* Your instructions: Go through the entries and count the lines with the string "target" in them. Give only that number.

* Records for the task:

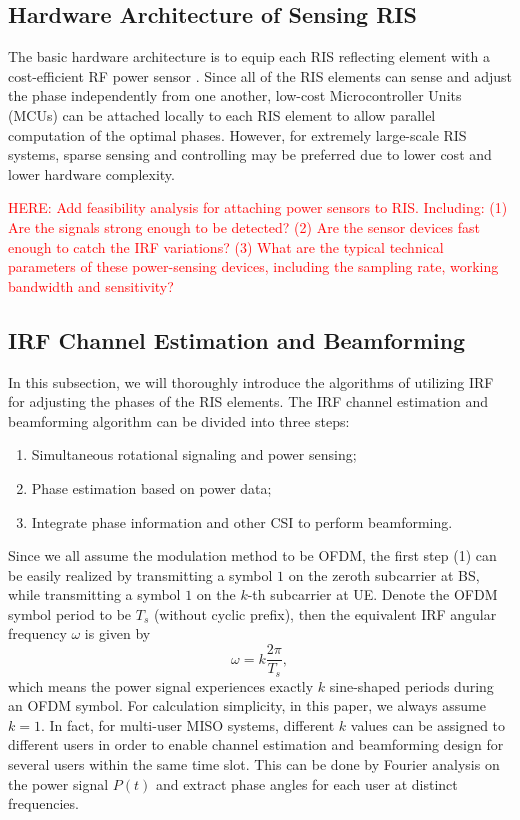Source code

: \documentclass[12pt,draftclsnofoot,journal,onecolumn]{IEEEtran}
\theoremstyle{nonumberplain}
\begin{document}
\subsection{Hardware Architecture of Sensing RIS} \label{Hardware Architecture of Sensing RIS}
The basic hardware architecture is to equip each RIS reflecting element with a cost-efficient RF power sensor \cite{ma2020smartsensing}. Since all of the RIS elements can sense and adjust the phase independently from one another, low-cost Microcontroller Units (MCUs) can be attached locally to each RIS element to allow parallel computation of the optimal phases. However, for extremely large-scale RIS systems, sparse sensing and controlling may be preferred due to lower cost and lower hardware complexity. 

\textcolor{red}{HERE: Add feasibility analysis for attaching power sensors to RIS. Including: (1) Are the signals strong enough to be detected? (2) Are the sensor devices fast enough to catch the IRF variations? (3) What are the typical technical parameters of these power-sensing devices, including the sampling rate, working bandwidth and sensitivity?}

\subsection{IRF Channel Estimation and Beamforming} \label{IRF Channel Estimation and Beamforming}
    In this subsection, we will thoroughly introduce the algorithms of utilizing \ac{IRF} for adjusting the phases of the RIS elements. The \ac{IRF} channel estimation and beamforming algorithm can be divided into three steps:
    \begin{enumerate}
        \item Simultaneous rotational signaling and power sensing; 
        \item Phase estimation based on power data;
        \item Integrate phase information and other CSI to perform beamforming. 
    \end{enumerate} 
    Since we all assume the modulation method to be OFDM, the first step (1) can be easily realized by transmitting a symbol $1$ on the zeroth subcarrier at BS, while transmitting a symbol $1$ on the $k$-th subcarrier at UE. Denote the OFDM symbol period to be $T_s$ (without cyclic prefix), then the equivalent IRF angular frequency $\omega$ is given by 
    \begin{equation}
        \omega = k \frac{2\pi}{T_s},
    \end{equation}
    which means the power signal experiences exactly $k$ sine-shaped periods during an OFDM symbol. For calculation simplicity, in this paper, we always assume $k=1$. In fact, for multi-user MISO systems, different $k$ values can be assigned to different users in order to enable channel estimation and beamforming design for several users within the same time slot. This can be done by Fourier analysis on the power signal $P(t)$ and extract phase angles for each user at distinct frequencies. 
\end{document}
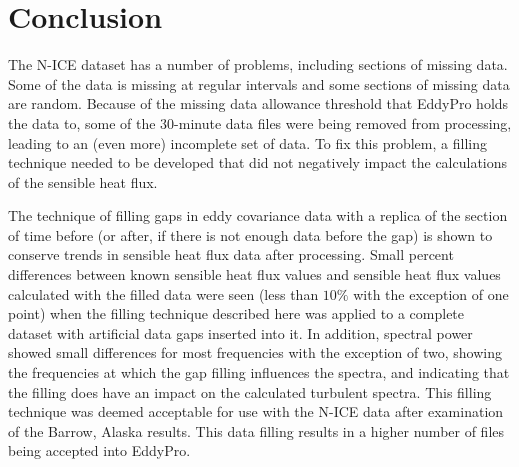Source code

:  \section{Conclusion}
The N-ICE dataset has a number of problems, including sections of missing data. Some of the data is missing at regular intervals and some sections of missing data are random. Because of the missing data allowance threshold that EddyPro holds the data to, some of the 30-minute data files were being removed from processing, leading to an (even more) incomplete set of data. To fix this problem, a filling technique needed to be developed that did not negatively impact the calculations of the sensible heat flux.

The technique of filling gaps in eddy covariance data with a replica of the section of time before (or after, if there is not enough data before the gap) is shown to conserve trends in sensible heat flux data after processing. Small percent differences between known sensible heat flux values and sensible heat flux values calculated with the filled data were seen (less than $10\%$ with the exception of one point) when the filling technique described here was applied to a complete dataset with artificial data gaps inserted into it. In addition, spectral power showed small differences for most frequencies with the exception of two, showing the frequencies at which the gap filling influences the spectra, and indicating that the filling does have an impact on the calculated turbulent spectra. This filling technique was deemed acceptable for use with the N-ICE data after examination of the Barrow, Alaska results. This data filling results in a higher number of files being accepted into EddyPro.

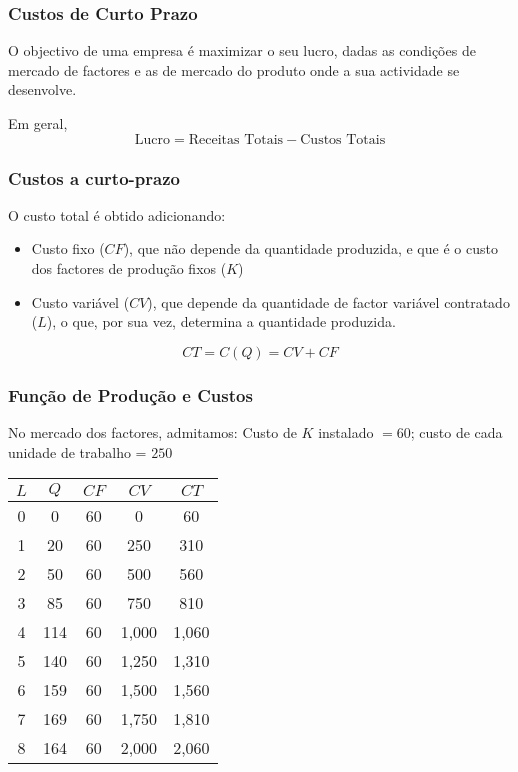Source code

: \begin{frame}
	\frametitle{Custos de Curto Prazo}

	O objectivo de uma empresa \'e maximizar o seu lucro, dadas as condi\c c\~oes de mercado de factores e as de mercado do produto onde a sua actividade se desenvolve. \pause

	\vspace{1cm}

	Em geral, \[\text{Lucro}=\text{Receitas Totais}-\text{Custos Totais}\]
	
\end{frame}

\begin{frame}
	\frametitle{Custos a curto-prazo}
	O custo total \'e obtido adicionando:
	\begin{itemize}
		\item Custo fixo (\(CF\)), que n\~ao depende da quantidade produzida, e que \'e o custo dos factores de produ\c c\~ao fixos (\(K\))
		\item Custo vari\'avel (\(CV\)), que depende da quantidade de factor vari\'avel contratado (\(L\)), o que, por sua vez, determina a quantidade produzida.
	\end{itemize}
	\[CT = C(Q) = CV + CF\]

\end{frame}

\begin{frame}
	\frametitle{Fun\c c\~ao de Produ\c c\~ao e Custos}
	No mercado dos factores, admitamos: Custo de $K$ instalado $=60$; custo de cada unidade de trabalho = $250$

	\begin{center}
		\begin{tabular}{ccccc}
			$L$ & $Q$ & $CF$ & $CV$ & $CT$ \\ \hline \hline
			0 & 0 & 60 & 0 & 60 \\
			1 & 20 & 60 & 250 & 310 \\
			2 & 50 & 60 & 500 & 560 \\
			3 & 85 & 60 & 750 & 810 \\
			4 & 114 & 60 & 1,000 & 1,060 \\
			5 & 140 & 60 & 1,250 & 1,310 \\
			6 & 159 & 60 & 1,500 & 1,560 \\
			7 & 169 & 60 & 1,750 & 1,810 \\
			8 & 164 & 60 & 2,000 & 2,060
		\end{tabular}
	\end{center}
\end{frame}

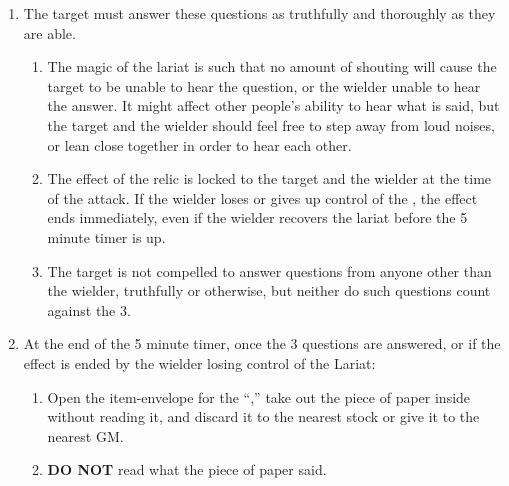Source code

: \documentclass[green]{GL2020}
\begin{document}
\begin{enumerate}
\begin{enumerate}
  \end{enumerate}
  \item The target must answer these questions as truthfully and thoroughly as they are able.
    \begin{enumerate}
    \item The magic of the lariat is such that no amount of shouting will cause the target to be unable to hear the question, or the wielder unable to hear the answer. It might affect other people’s ability to hear what is said, but the target and the wielder should feel free to step away from loud noises, or lean close together in order to hear each other.
    \item The effect of the relic is locked to the target and the wielder at the time of the attack. If the wielder loses or gives up control of the \iLariat{}, the effect ends immediately, even if the wielder recovers the lariat before the 5 minute timer is up.
    \item The target is not compelled to answer questions from anyone other than the wielder, truthfully or otherwise, but neither do such questions count against the 3.
  \end{enumerate}
  \item At the end of the 5 minute timer, once the 3 questions are answered, or if the effect is ended by the wielder losing control of the Lariat:
  \begin{enumerate}
    \item Open the item-envelope for the ``\iPitcher{},'' take out the piece of paper inside without reading it, and discard it to the nearest stock or give it to the nearest GM.
    \item \textbf{DO NOT} read what the piece of paper said.
  \end{enumerate}
\end{enumerate}
\end{document}

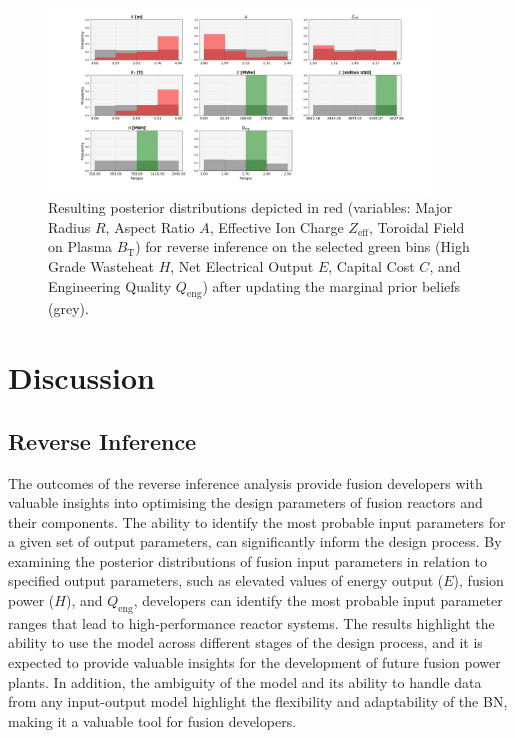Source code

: \documentclass[journal]{IEEEtran}
\begin{document}
\begin{figure}[t]
    \centering
    \includegraphics[width=0.9\textwidth]{figures/TE_results/config(44)_4outputs/Figure_5_V2.png}
    \caption{Resulting posterior distributions depicted in red (variables: Major Radius $R$, Aspect Ratio $A$, Effective Ion Charge $Z_{\text{eff}}$, Toroidal Field on Plasma $B_{\text{T}}$) for reverse
    inference on the selected green bins (High Grade Wasteheat $H$, Net Electrical Output $E$, Capital Cost $C$, and Engineering Quality $Q_{\text{eng}}$) after updating the marginal prior beliefs (grey).}\label{fig:BN_case_study2}
\end{figure}

\section{Discussion}\label{sec:Discussion}


\subsection{Reverse Inference}\label{sec:disc_reverse}

The outcomes of the reverse inference analysis provide fusion developers with valuable insights into optimising the design parameters of fusion reactors and their components. The ability to identify the most probable input parameters for a given set of output parameters, can significantly inform the design process. By examining the posterior distributions of fusion input parameters in relation to specified output parameters, such as elevated values of energy output ($E$), fusion power ($H$), and $Q_{\text{eng}}$, developers can identify the most probable input parameter ranges that lead to high-performance reactor systems. The results highlight the ability to use the model across different stages of the design process, and it is expected to provide valuable insights for the development of future fusion power plants. In addition, the ambiguity of the model and its ability to handle data from any input-output model highlight the flexibility and adaptability of the BN, making it a valuable tool for fusion developers.
\end{document}
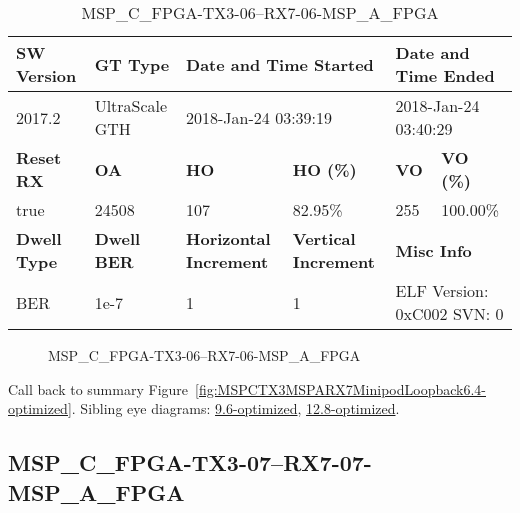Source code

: \begin{table}[h]
\centering
\caption{MSP\_C\_FPGA-TX3-06--RX7-06-MSP\_A\_FPGA}
\label{tab:MSPCFPGATX306RX706MSPAFPGA6.4-optimized}
\begin{tabular}{@{}|l|l|l|l|l|l|@{}}
\toprule
\textbf{SW Version}                & \textbf{GT Type}   & \multicolumn{2}{l|}{\textbf{Date and Time Started}}            & \multicolumn{2}{l|}{\textbf{Date and Time Ended}}        \\ \midrule
2017.2                       & UltraScale GTH          & \multicolumn{2}{l|}{2018-Jan-24 03:39:19}                   & \multicolumn{2}{l|}{2018-Jan-24 03:40:29}               \\ \midrule
\textbf{Reset RX}                  & \textbf{OA} & \textbf{HO}   & \textbf{HO (\%)} & \textbf{VO} & \textbf{VO (\%)} \\ \midrule
true & 24508        & 107          & 82.95\%        & 255        & 100.00\%       \\ \midrule
\textbf{Dwell Type}                & \textbf{Dwell BER} & \textbf{Horizontal Increment} & \textbf{Vertical Increment}    & \multicolumn{2}{l|}{\textbf{Misc Info}}                  \\ \midrule
BER                            & 1e-7        & 1        & 1           & \multicolumn{2}{l|}{ELF Version: 0xC002 SVN: 0}                         \\ \bottomrule
\end{tabular}
\end{table}

\begin{figure}[h]
\caption{MSP\_C\_FPGA-TX3-06--RX7-06-MSP\_A\_FPGA} \label{fig:MSPCFPGATX306RX706MSPAFPGA6.4-optimized}
\end{figure}

Call back to summary Figure~\ref{fig:MSPCTX3MSPARX7MinipodLoopback6.4-optimized}.
Sibling eye diagrams: \hyperref[sec:MSPCFPGATX306RX706MSPAFPGA9.6-optimized]{9.6-optimized}, \hyperref[sec:MSPCFPGATX306RX706MSPAFPGA12.8-optimized]{12.8-optimized}.

\clearpage
\newpage


\subsection{MSP\_C\_FPGA-TX3-07--RX7-07-MSP\_A\_FPGA}\label{sec:MSPCFPGATX307RX707MSPAFPGA6.4-optimized}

* The completed task: 4